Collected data
-----

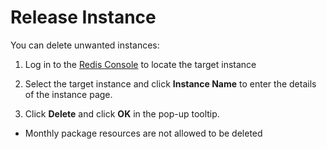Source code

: ﻿# Release Instance

You can delete unwanted instances:

1. Log in to the  [Redis Console](https://redis-console.jdcloud.com/redis) to locate the target instance

2. Select the target instance and click **Instance Name** to enter the details of the instance page.

3. Click **Delete** and click **OK** in the pop-up tooltip.
 - Monthly package resources are not allowed to be deleted
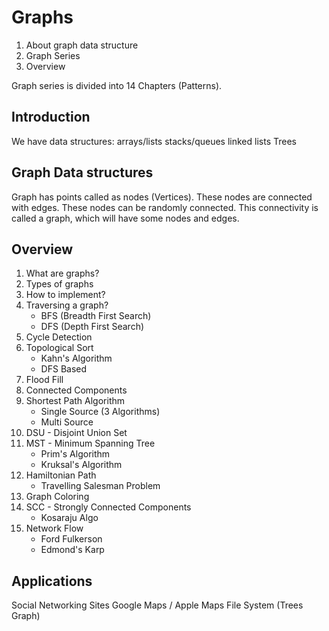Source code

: # Graphs

1. About graph data structure
2. Graph Series
3. Overview

Graph series is divided into 14 Chapters (Patterns).

## Introduction
We have data structures:
arrays/lists
stacks/queues
linked lists
Trees

## Graph Data structures
Graph has points called as nodes (Vertices).
These nodes are connected with edges.
These nodes can be randomly connected.
This connectivity is called a graph, which will have some nodes and edges.

## Overview
1. What are graphs?
2. Types of graphs
3. How to implement?
4. Traversing a graph?
    - BFS (Breadth First Search)
    - DFS (Depth First Search)
5. Cycle Detection
6. Topological Sort
    - Kahn's Algorithm
    - DFS Based
7. Flood Fill
8. Connected Components
9. Shortest Path Algorithm
    - Single Source (3 Algorithms)
    - Multi Source
10. DSU - Disjoint Union Set
11. MST - Minimum Spanning Tree
    - Prim's Algorithm
    - Kruksal's Algorithm
12. Hamiltonian Path
    - Travelling Salesman Problem
13. Graph Coloring
14. SCC - Strongly Connected Components
    - Kosaraju Algo
15. Network Flow
    - Ford Fulkerson
    - Edmond's Karp

## Applications
Social Networking Sites
Google Maps / Apple Maps
File System (Trees Graph)

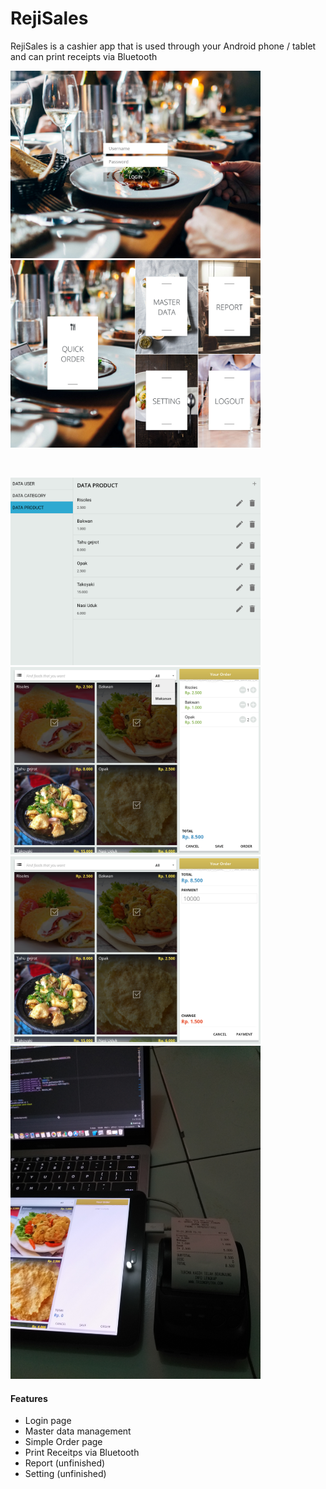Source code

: # RejiSales

RejiSales is a cashier app that is used through your Android phone / tablet and can print receipts via Bluetooth
<br/>

<img src="img1.png" width="400" alt="RejiSales"></img>
<img src="img2.png" width="400" alt="RejiSales"></img>

<br/>

<img src="img3.png" width="400" alt="RejiSales"></img>
<img src="img4.png" width="400" alt="RejiSales"></img>
<br/>
<img src="img5.png" width="400" alt="RejiSales"></img>
<img src="img6.jpg" width="400" alt="RejiSales"></img>

####  Features
- Login page
- Master data management
- Simple Order page
- Print Receitps via Bluetooth
- Report (unfinished)
- Setting (unfinished)
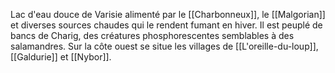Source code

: Lac d'eau douce de Varisie alimenté par le [[Charbonneux]], le [[Malgorian]] et diverses sources chaudes qui le rendent fumant en hiver.
Il est peuplé de bancs de Charig, des créatures phosphorescentes semblables à des salamandres.
Sur la côte ouest se situe les villages de [[L'oreille-du-loup]], [[Galdurie]] et [[Nybor]].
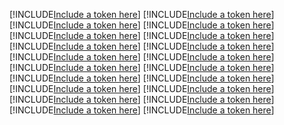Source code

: [!INCLUDE[Include a token here](refs1539836797523/r1.md)]
[!INCLUDE[Include a token here](refs1539836797523/r2.md)]
[!INCLUDE[Include a token here](refs1539836797523/r3.md)]
[!INCLUDE[Include a token here](refs1539836797523/r4.md)]
[!INCLUDE[Include a token here](refs1539836797523/r5.md)]
[!INCLUDE[Include a token here](refs1539836797523/r6.md)]
[!INCLUDE[Include a token here](refs1539836797523/r7.md)]
[!INCLUDE[Include a token here](refs1539836797523/r8.md)]
[!INCLUDE[Include a token here](refs1539836797523/r9.md)]
[!INCLUDE[Include a token here](refs1539836797523/r10.md)]
[!INCLUDE[Include a token here](refs1539836797523/r11.md)]
[!INCLUDE[Include a token here](refs1539836797523/r12.md)]
[!INCLUDE[Include a token here](refs1539836797523/r13.md)]
[!INCLUDE[Include a token here](refs1539836797523/r14.md)]
[!INCLUDE[Include a token here](refs1539836797523/r15.md)]
[!INCLUDE[Include a token here](refs1539836797523/r16.md)]
[!INCLUDE[Include a token here](refs1539836797523/r17.md)]
[!INCLUDE[Include a token here](refs1539836797523/r18.md)]
[!INCLUDE[Include a token here](refs1539836797523/r19.md)]
[!INCLUDE[Include a token here](refs1539836797523/r20.md)]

-----

** ASSIGNMENT **
Exactly the lines from the start of the entries above through the line with "## Graph Data structures" should be reproduced, and nothing else; drop the pictures.

** WRITTEN SOLUTION **
Source code

: ﻿# Release Instance

You can delete unwanted instances:

1. Log in to the  [Redis Console](https://redis-console.jdcloud.com/redis) to locate the target instance

2. Select the target instance and click **Instance Name** to enter the details of the instance page.

3. Click **Delete** and click **OK** in the pop-up tooltip.
 - Monthly package resources are not allowed to be deleted
Source code

: # Graphs

1. About graph data structure
2. Graph Series
3. Overview

Graph series is divided into 14 Chapters (Patterns).

## Introduction
We have data structures:
arrays/lists
stacks/queues
linked lists
Trees

## Graph Data structures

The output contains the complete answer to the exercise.